'''

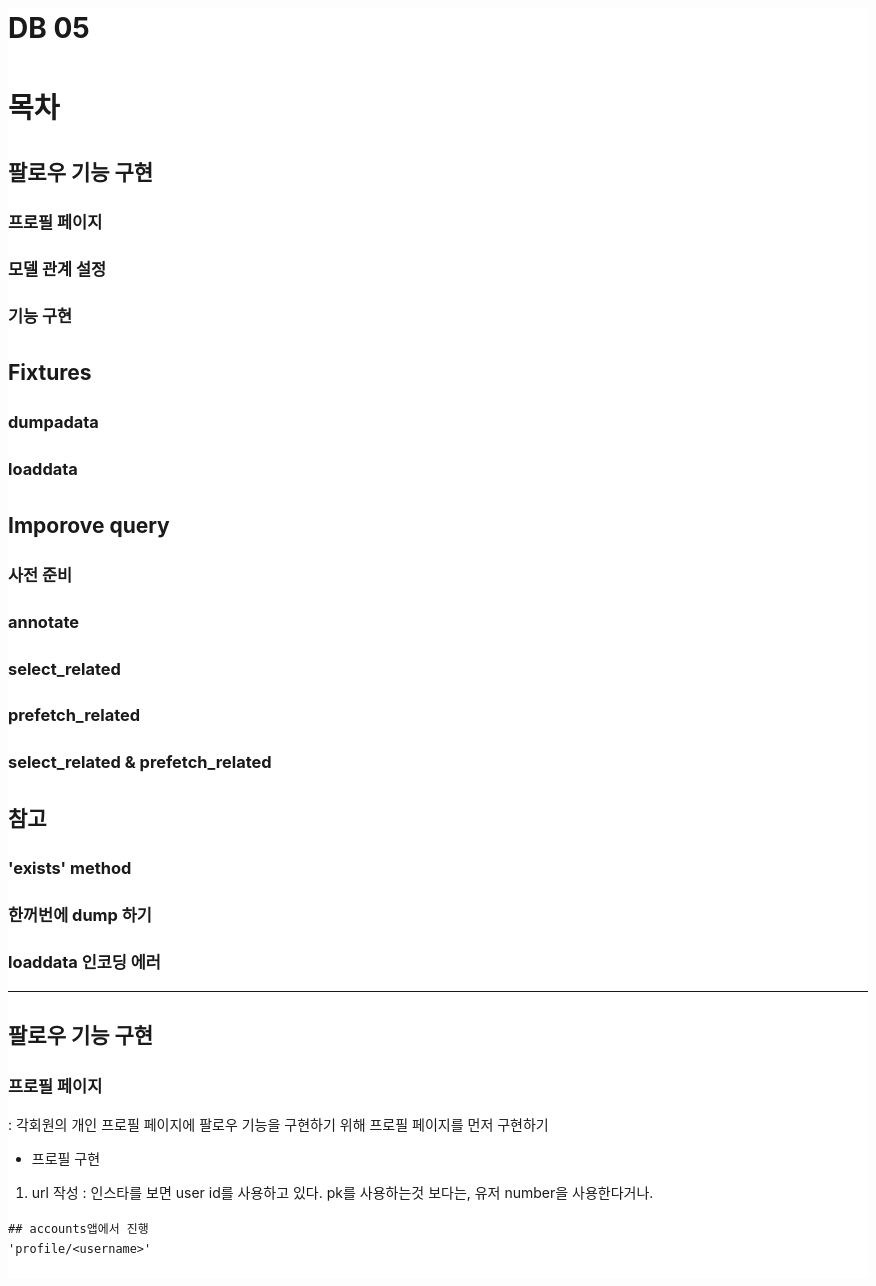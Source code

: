# DB 05

# 목차
## 팔로우 기능 구현
### 프로필 페이지
### 모델 관계 설정
### 기능 구현

## Fixtures
### dumpadata
### loaddata

## Imporove query
### 사전 준비
### annotate
### select_related
### prefetch_related
### select_related & prefetch_related

## 참고
### 'exists' method
### 한꺼번에 dump  하기
### loaddata 인코딩 에러

----------------------------

## 팔로우 기능 구현
### 프로필 페이지
: 각회원의 개인 프로필 페이지에 팔로우 기능을 구현하기 위해 프로필 페이지를 먼저 구현하기

- 프로필 구현
1. url 작성
: 인스타를 보면  user id를 사용하고 있다. pk를 사용하는것 보다는,
유저 number을 사용한다거나.

```
## accounts앱에서 진행
'profile/<username>'


```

'''

## TASK OBJECTIVE:
Only the lines from the one containing "### select_related & prefetch_related" to the end of the data should be printed, exactly as they stand.

## OUTPUT BELOW:
### select_related & prefetch_related

## 참고
### 'exists' method
### 한꺼번에 dump  하기
### loaddata 인코딩 에러

----------------------------

## 팔로우 기능 구현
### 프로필 페이지
: 각회원의 개인 프로필 페이지에 팔로우 기능을 구현하기 위해 프로필 페이지를 먼저 구현하기

- 프로필 구현
1. url 작성
: 인스타를 보면  user id를 사용하고 있다. pk를 사용하는것 보다는,
유저 number을 사용한다거나.

```
## accounts앱에서 진행
'profile/<username>'


```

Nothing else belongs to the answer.